Let’s take stock of what he said from an ID perspective. Koch has essentially written off the positivists who think we are near to recreating life in a test tube from scratch, duplicating a human brain with computers, or telling the public “now we know” how life works. Forget it; the Complexity Brake guarantees that human minds will never be able to exhaustively describe biological complexity. The only hope for speeding around the Complexity Brake is to discover modules that cut down the interactome significantly. Even then, understanding could take decades, centuries, millennia.
Well, then, has Koch told us how evolution produced such complexity? On evolution, he had only this to say (quoted above): “It is not feasible to understand evolved organisms by exhaustively cataloging all interactions in a comprehensive, bottom-up manner.” In other words, Koch merely assumes that evolution produced the complexity, but then tells us it is impossible to work out that complexity from the bottom up, unless hierarchical modules are discovered.
This leaves evolutionists in a hopeless bind. On the one hand, they cannot possibly describe life from the bottom up, even though they believe that’s how it evolved. This begs the question of whether it evolved, in Darwinian fashion, to begin with. On the other hand, evolutionists would need to discover modular, hierarchical structures to have any hope of understanding life. A moment’s reflection brings us to the recognition that modular, hierarchical structures defy neo-Darwinian explanation. Neo-Darwinism (random mutation and natural selection) can only concern itself with the immediate fitness benefits of single mutations, not hierarchies or modules.

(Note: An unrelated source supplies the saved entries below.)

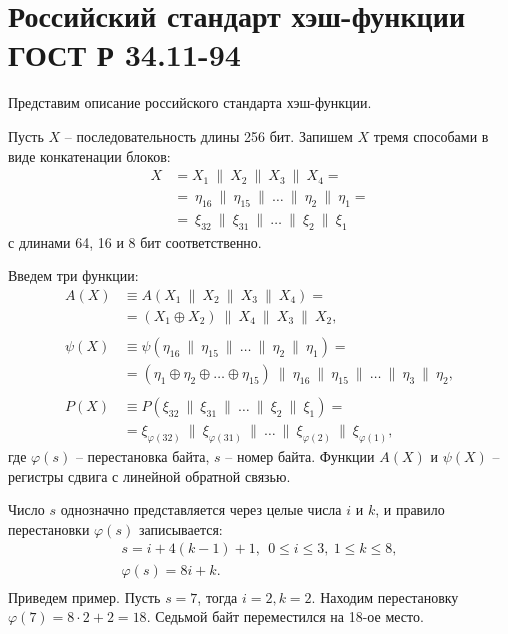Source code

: \section{Российский стандарт хэш-функции ГОСТ Р 34.11-94}

Представим описание российского стандарта хэш-функции.

Пусть $X$ -- последовательность длины 256 бит. Запишем $X$ тремя способами в виде конкатенации блоков:
\[ \begin{array}{ll}
    X & = X_1 ~\|~ X_2 ~\|~ X_3 ~\|~ X_4 = \\
    & = ~ \eta_{16} ~\|~ \eta_{15} ~\|~ \dots ~\|~ \eta_2 ~\|~ \eta_1 = \\
    & = ~ \xi_{32} ~\|~ \xi_{31} ~\|~ \dots ~\|~ \xi_2 ~\|~ \xi_1
\end{array} \]
с длинами 64, 16 и 8 бит соответственно.

Введем три функции:
\[ \begin{array}{ll}
    A(X) & \equiv A(X_1 ~\|~ X_2 ~\|~ X_3 ~\|~ X_4) = \\
        & = \left( X_1 \oplus X_2 \right) ~\|~ X_4 ~\|~ X_3 ~\|~ X_2, \\
    & \\
    \psi(X) & \equiv \psi(\eta_{16} ~\|~ \eta_{15} ~\|~ \dots ~\|~ \eta_2 ~\|~ \eta_1) = \\
        & = \left( \eta_1 \oplus \eta_2 \oplus \dots \oplus \eta_{15} \right) ~\|~
            \eta_{16} ~\|~ \eta_{15} ~\|~ \dots ~\|~ \eta_3 ~\|~ \eta_2, \\
    & \\
    P(X) & \equiv P(\xi_{32} ~\|~ \xi_{31} ~\|~ \dots ~\|~ \xi_2 ~\|~ \xi_1) = \\
        & = \xi_{\varphi(32)} ~\|~ \xi_{\varphi(31)} ~\|~ \dots ~\|~ \xi_{\varphi(2)} ~\|~ \xi_{\varphi(1)},
\end{array} \]
где $\varphi(s)$ -- перестановка байта, $s$ -- номер байта. Функции $A(X)$ и $\psi(X)$ -- регистры сдвига с линейной обратной связью.

Число $s$ однозначно представляется через целые числа $i$ и $k$, и правило перестановки $\varphi(s)$ записывается:
\[ \begin{array}{c}
    s = i + 4 (k - 1) + 1, ~~ 0 \le i \le 3, ~ 1 \le k \le 8, \\
    \varphi(s) = 8 i + k. \\
\end{array} \]
Приведем пример. Пусть $s = 7$, тогда $i=2, k=2$. Находим перестановку $\varphi(7) = 8 \cdot 2 + 2 = 18$. Седьмой байт переместился на 18-ое место.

Even a Hox gene mutation or a whole-genome duplication won’t get evolutionists past the Complexity Brake. For all practical purposes, gene duplications and developmental mutations can be treated as point mutations. Only if a set of mutations evolves into a module, where all the different members of the module share in the fitness benefit, may the system become amenable to a neo-Darwinian analysis. A Hox mutation might result in another body segment or substitution of antennae for eyes, but that’s not what Koch has in mind. He told us what he meant: “The discovery of modular, hierarchical structures that capture the behavior of complex systems in a causal manner is essential to speed up solving these challenging problems.” The extra pair of legs is a result of an upstream switch; it does not capture the behavior of systems “in a causal manner” to allow scientists to explain it (or evolve it).
The only modular, hierarchical systems we are aware of from uniform experience arise via intelligent design. With computers, for instance, we can describe the modular hierarchy from the bottom up: a microchip at the bottom level, circuit boards at the next level, a minicomputer at the next level, a local area network (LAN) at the next level, a wide area network (WAN) at the next level, the Internet at the top level. Similar hierarchies may be described in terms of software. At each level, components interact on purpose according to the hierarchical rules, but can be described in terms of their individual components at the bottom level. (One also notices that mutations at any level in computer systems do not cause improvement.)

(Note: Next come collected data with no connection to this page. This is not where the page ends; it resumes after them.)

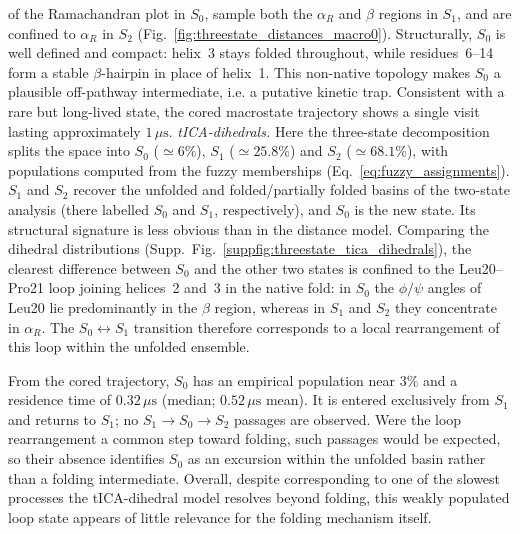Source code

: \documentclass[prl,twocolumn]{revtex4-1}
\begin{document}
of the Ramachandran plot in $S_0$, sample both the $\alpha_R$ and $\beta$ regions in $S_1$, and are confined to $\alpha_R$ in $S_2$ (Fig.~\ref{fig:threestate_distances_macro0}). Structurally, $S_0$ is well defined and compact: helix~3 stays folded throughout, while residues~6--14 form a stable $\beta$-hairpin in place of helix~1. This non-native topology makes $S_0$ a plausible off-pathway intermediate, i.e. a putative kinetic trap. Consistent with a rare but long-lived state, the cored macrostate trajectory shows a single visit lasting approximately $1\,\mu\mathrm{s}$.
\smallskip \newline
\textit{tICA-dihedrals.} Here the three-state decomposition splits the space into $S_0$ ($\simeq 6\%$), $S_1$ ($\simeq 25.8\%$) and $S_2$ ($\simeq 68.1\%$), with populations computed from the fuzzy memberships (Eq.~\ref{eq:fuzzy_assignments}). $S_1$ and $S_2$ recover the unfolded and folded/partially folded basins of the two-state analysis (there labelled $S_0$ and $S_1$, respectively), and $S_0$ is the new state. Its structural signature is less obvious than in the distance model. Comparing the dihedral distributions (Supp.~Fig.~\ref{suppfig:threestate_tica_dihedrals}), the clearest difference between $S_0$ and the other two states is confined to the Leu20--Pro21 loop joining helices~2 and~3 in the native fold: in $S_0$ the $\phi/\psi$ angles of Leu20 lie predominantly in the $\beta$ region, whereas in $S_1$ and $S_2$ they concentrate in $\alpha_R$. The $S_0 \leftrightarrow S_1$ transition therefore corresponds to a local rearrangement of this loop within the unfolded ensemble.

From the cored trajectory, $S_0$ has an empirical population near $3\%$ and a residence time of $0.32\,\mu\mathrm{s}$ (median; $0.52\,\mu\mathrm{s}$ mean). It is entered exclusively from $S_1$ and returns to $S_1$; no $S_1 \rightarrow S_0 \rightarrow S_2$ passages are observed. Were the loop rearrangement a common step toward folding, such passages would be expected, so their absence identifies $S_0$ as an excursion within the unfolded basin rather than a folding intermediate. Overall, despite corresponding to one of the slowest processes the tICA-dihedral model resolves beyond folding, this weakly populated loop state appears of little relevance for the folding mechanism itself.
\end{document}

Living systems also follow modular, hierarchical arrangements at the macro level: a cell can belong to a tissue, that belongs to an organ, that belongs to a system (like the nervous system), that is a body part of an individual, who is a member of a population, that is a member of an ecosystem. A species can be described as a member of a genus, a family, an order, a class, a phylum, and a kingdom.
At the most basic level that concerned Koch, though — the interactome in the cell — all hope of “bottom-up” explanation eludes the neo-Darwinist. By uniform experience, therefore, the inference to the best explanation for the modular hierarchical complexity in life is intelligent design.